Torres García moved with his entire family to Spain in June 1891; he was 17 years old. His father’s family proceeded directly from Mataró, Spain. Torres García began to attend a local academy by day where he learned the basics of trade and at night attended drawing classes in an Arts academy. His family decided to settle in Barcelona which enabled Torres García to enroll in the School of Fine Arts (Escuela de Bellas Artes de Barcelona). In 1898, Torres García matriculated in the Cercle Artístic de Sant Lluc.
In 1901 Torres García started to paint frescoes. He began painting murals, first with Adrià Gual and later with the famous Catalan architect Antonio Gaudí on “The Sagrada Familia” Cathedral; Barcelona. Gaudí hired him as well to work in the interior restoration of the “Santa María” Cathedral of Palma de Mallorca.
In 1909 he marries Manolita Piña. In 1920, at age 46, Torres García moves with his family to Paris. From there he set off for New York City, where he met several Spanish artists. He also met Max Weber, the musician Edgar Varèse, Charles Logasa, John Xcéron, the Whitney sisters, the painters Joseph Stella, David Karfunkle, Marcel Duchamp, and Man Ray, among others. In this same period, he met Michel Seuphor, who presented him to Jean and Sophie Arp, Adya and Otto Van Rees, Luigi Russolo, and Georges Vantongerloo.
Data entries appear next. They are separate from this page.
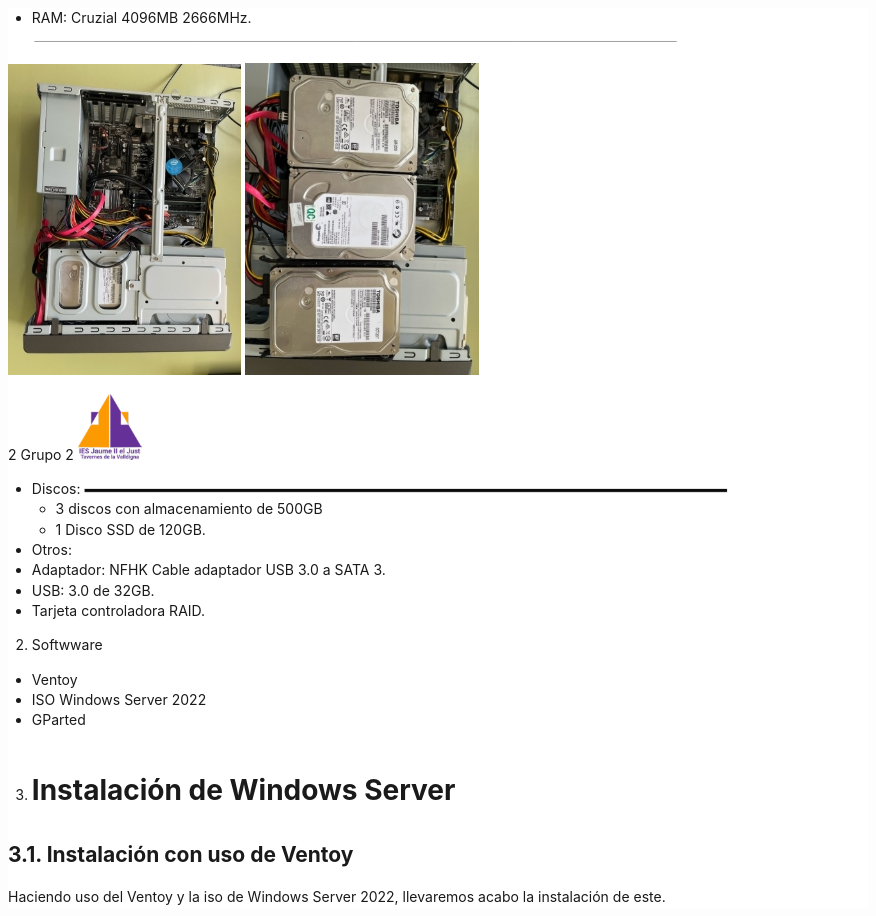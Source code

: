 - RAM: Cruzial 4096MB 2666MHz.![ref3]

![](./imagenes3/Aspose.Words.f85ec990-6622-4a86-afb3-5340b525395c.005.jpeg) ![](./imagenes3/Aspose.Words.f85ec990-6622-4a86-afb3-5340b525395c.006.jpeg)

2 Grupo 2
![ref1]

- Discos:![ref2]
  - 3 discos con almacenamiento de 500GB
  - 1 Disco SSD de 120GB.
- Otros:
- Adaptador: NFHK Cable adaptador USB 3.0 a SATA 3.
- USB: 3.0 de 32GB.
- Tarjeta controladora RAID.
2. Softwware
- <a name="_page3_x56.70_y240.45"></a>Ventoy
- ISO Windows Server 2022
- GParted
3. # Instalación<a name="_page3_x56.70_y347.35"></a> de Windows Server
## <a name="_page3_x56.70_y393.00"></a>3.1. Instalación con uso de Ventoy
Haciendo uso del Ventoy y la iso de Windows Server 2022, llevaremos acabo la instalación de este.


[ref1]: ./imagenes3/Aspose.Words.f85ec990-6622-4a86-afb3-5340b525395c.001.png
[ref2]: ./imagenes3/Aspose.Words.f85ec990-6622-4a86-afb3-5340b525395c.003.png
[ref3]: ./imagenes3/Aspose.Words.f85ec990-6622-4a86-afb3-5340b525395c.004.png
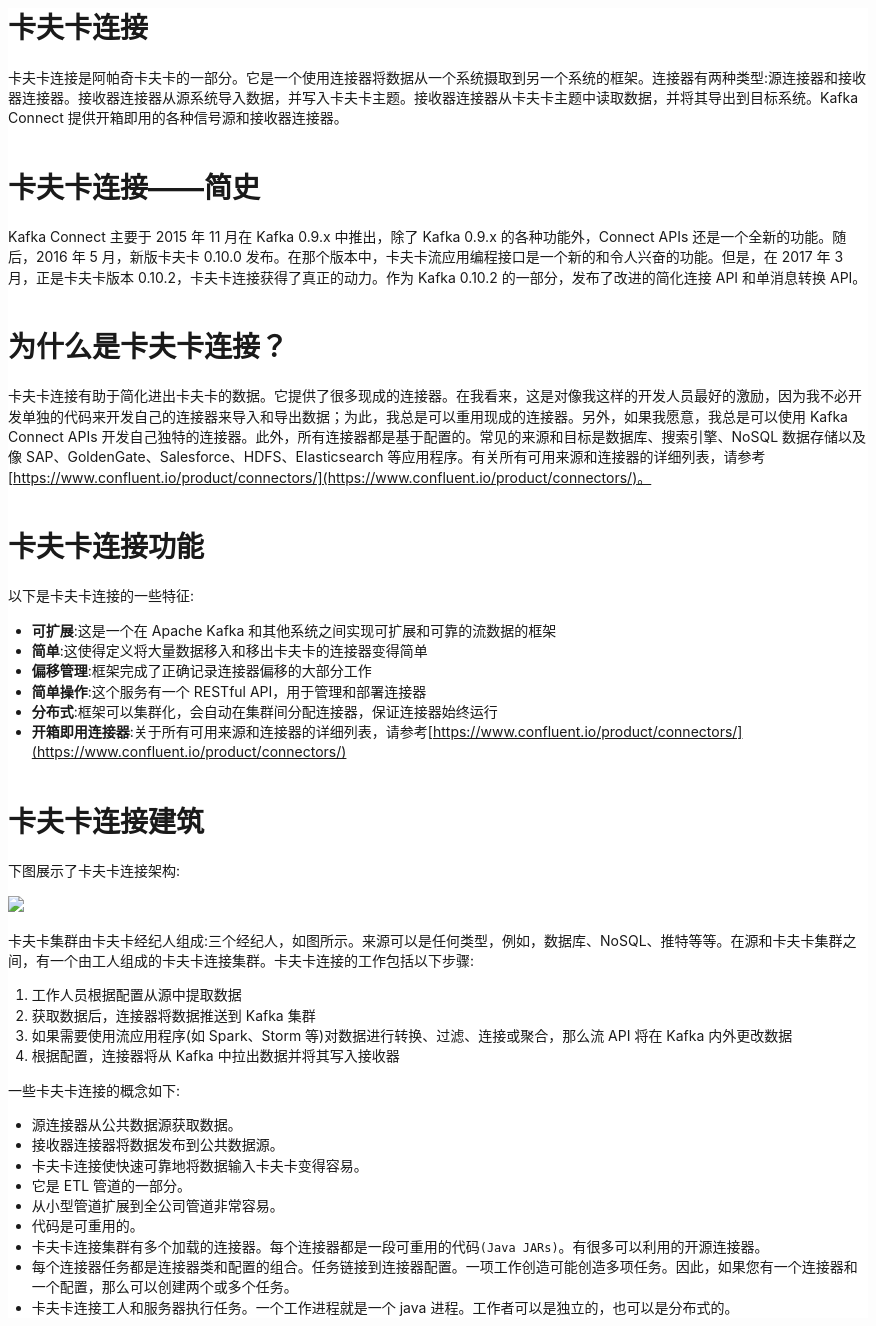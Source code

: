 # 卡夫卡连接

卡夫卡连接是阿帕奇卡夫卡的一部分。它是一个使用连接器将数据从一个系统摄取到另一个系统的框架。连接器有两种类型:源连接器和接收器连接器。接收器连接器从源系统导入数据，并写入卡夫卡主题。接收器连接器从卡夫卡主题中读取数据，并将其导出到目标系统。Kafka Connect 提供开箱即用的各种信号源和接收器连接器。

# 卡夫卡连接——简史

Kafka Connect 主要于 2015 年 11 月在 Kafka 0.9.x 中推出，除了 Kafka 0.9.x 的各种功能外，Connect APIs 还是一个全新的功能。随后，2016 年 5 月，新版卡夫卡 0.10.0 发布。在那个版本中，卡夫卡流应用编程接口是一个新的和令人兴奋的功能。但是，在 2017 年 3 月，正是卡夫卡版本 0.10.2，卡夫卡连接获得了真正的动力。作为 Kafka 0.10.2 的一部分，发布了改进的简化连接 API 和单消息转换 API。

# 为什么是卡夫卡连接？

卡夫卡连接有助于简化进出卡夫卡的数据。它提供了很多现成的连接器。在我看来，这是对像我这样的开发人员最好的激励，因为我不必开发单独的代码来开发自己的连接器来导入和导出数据；为此，我总是可以重用现成的连接器。另外，如果我愿意，我总是可以使用 Kafka Connect APIs 开发自己独特的连接器。此外，所有连接器都是基于配置的。常见的来源和目标是数据库、搜索引擎、NoSQL 数据存储以及像 SAP、GoldenGate、Salesforce、HDFS、Elasticsearch 等应用程序。有关所有可用来源和连接器的详细列表，请参考[https://www.confluent.io/product/connectors/](https://www.confluent.io/product/connectors/)。

# 卡夫卡连接功能

以下是卡夫卡连接的一些特征:

*   **可扩展**:这是一个在 Apache Kafka 和其他系统之间实现可扩展和可靠的流数据的框架
*   **简单**:这使得定义将大量数据移入和移出卡夫卡的连接器变得简单
*   **偏移管理**:框架完成了正确记录连接器偏移的大部分工作
*   **简单操作**:这个服务有一个 RESTful API，用于管理和部署连接器
*   **分布式**:框架可以集群化，会自动在集群间分配连接器，保证连接器始终运行
*   **开箱即用连接器**:关于所有可用来源和连接器的详细列表，请参考[https://www.confluent.io/product/connectors/](https://www.confluent.io/product/connectors/)

# 卡夫卡连接建筑

下图展示了卡夫卡连接架构:

![](assets/2a2af5eb-0cbb-4e6c-b3b8-1511e6d0c823.png)

卡夫卡集群由卡夫卡经纪人组成:三个经纪人，如图所示。来源可以是任何类型，例如，数据库、NoSQL、推特等等。在源和卡夫卡集群之间，有一个由工人组成的卡夫卡连接集群。卡夫卡连接的工作包括以下步骤:

1.  工作人员根据配置从源中提取数据
2.  获取数据后，连接器将数据推送到 Kafka 集群
3.  如果需要使用流应用程序(如 Spark、Storm 等)对数据进行转换、过滤、连接或聚合，那么流 API 将在 Kafka 内外更改数据
4.  根据配置，连接器将从 Kafka 中拉出数据并将其写入接收器

一些卡夫卡连接的概念如下:

*   源连接器从公共数据源获取数据。
*   接收器连接器将数据发布到公共数据源。
*   卡夫卡连接使快速可靠地将数据输入卡夫卡变得容易。
*   它是 ETL 管道的一部分。
*   从小型管道扩展到全公司管道非常容易。
*   代码是可重用的。
*   卡夫卡连接集群有多个加载的连接器。每个连接器都是一段可重用的代码`(Java JARs)`。有很多可以利用的开源连接器。
*   每个连接器任务都是连接器类和配置的组合。任务链接到连接器配置。一项工作创造可能创造多项任务。因此，如果您有一个连接器和一个配置，那么可以创建两个或多个任务。
*   卡夫卡连接工人和服务器执行任务。一个工作进程就是一个 java 进程。工作者可以是独立的，也可以是分布式的。
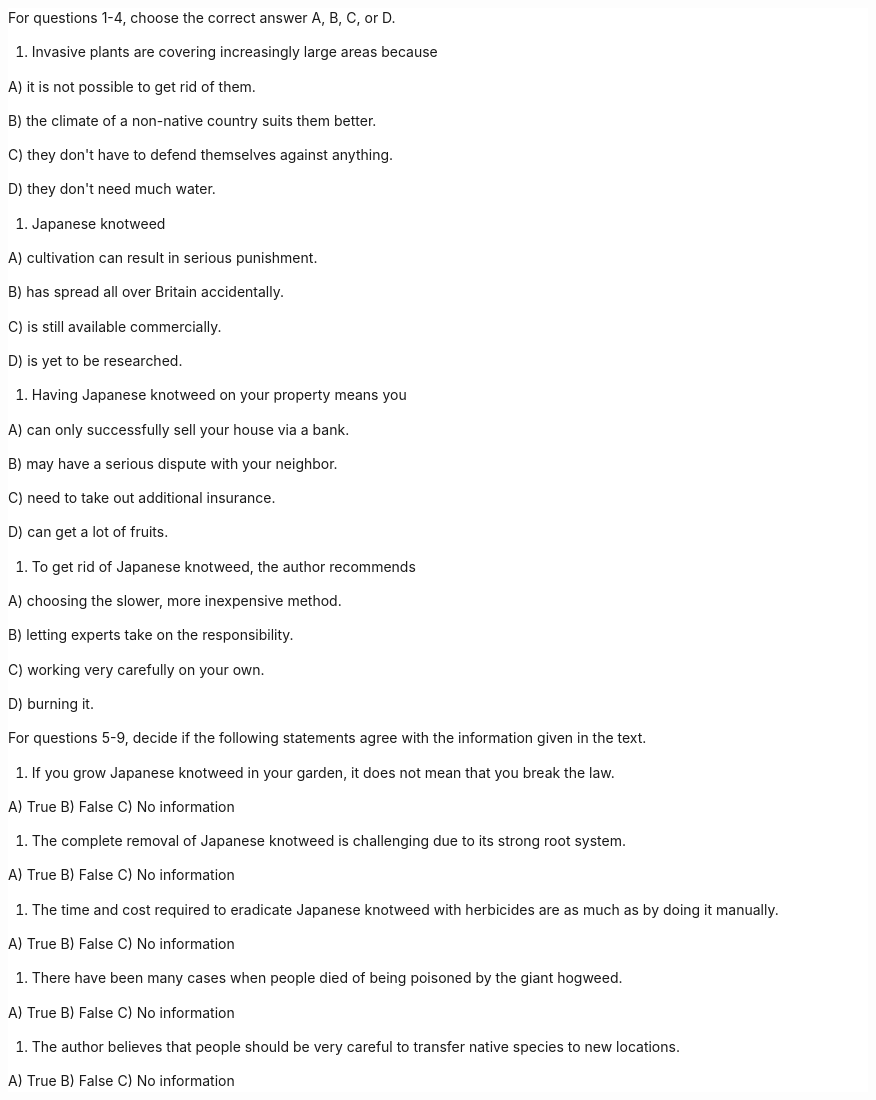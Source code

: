 For questions 1-4, choose the correct answer A, B, C, or D.

1. Invasive plants are covering increasingly large areas because

A) it is not possible to get rid of them.

B) the climate of a non-native country suits them better.

C) they don't have to defend themselves against anything.

D) they don't need much water.

1. Japanese knotweed

A) cultivation can result in serious punishment.

B) has spread all over Britain accidentally.

C) is still available commercially.

D) is yet to be researched.

1. Having Japanese knotweed on your property means you

A) can only successfully sell your house via a bank.

B) may have a serious dispute with your neighbor.

C) need to take out additional insurance.

D) can get a lot of fruits.

1. To get rid of Japanese knotweed, the author recommends

A) choosing the slower, more inexpensive method.

B) letting experts take on the responsibility.

C) working very carefully on your own.

D) burning it.

For questions 5-9, decide if the following statements agree with the information given in the text.

1. If you grow Japanese knotweed in your garden, it does not mean that you break the law.

A) True B) False C) No information

1. The complete removal of Japanese knotweed is challenging due to its strong root system.

A) True B) False C) No information

1. The time and cost required to eradicate Japanese knotweed with herbicides are as much as by doing it manually.

A) True B) False C) No information

1. There have been many cases when people died of being poisoned by the giant hogweed.

A) True B) False C) No information

1. The author believes that people should be very careful to transfer native species to new locations.

A) True B) False C) No information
Torres García was soon admitted to the group’s meetings, which were headed by Piet Mondrian.
In these meetings were forged the nucleus of the future group Cercle et Carré (“Circle and Square”), promoter of the first exhibition of constructivist and abstract art in 1930. Torres García contributed to constructivism with the order and logic found in rules of composition such as the golden ratio and the inclusion of symbolic figures that represent man, knowledge, science, and the city. In 1932, he left Paris because of the economic crisis and took up residence in the Madrid establishing in 1933 the “Grupo Constructivo.”
In 1934, a year and a half after his arrival from Paris, Torres García decided to move for the last time to Uruguay to his native Montevideo, where he was received as a member of the European artistic elite. Little after Torres García founded the Uruguay Society of Arts. In 1934, Torres García was named honorary professor of the Faculty of Architecture of Montevideo and in 1935 he published a book titled “Estructura”. Torres Garcia published numerous writings and books about constructivism; receiving a great homage with the participation of Pablo Picasso, Gregori Marañón, Pablo Neruda, Lipschitz, Braque, and Ozenfant. That year he also published his own artistic theory, called “Universalismo Constructivo” (“Constructive Universalism”).
He founded “The School of the South” where he taught to a large number of students from where well known paintes would result; among them Edgardo Ribeiro and his brother Alceu Ribeiro. Joaquin Torres García died in Montevideo in August 1949 at age 75; having changed the face of modern art in Uruguay; with his art, teaching, and given in numerous conferences and producing numerous books and writings about constructivism.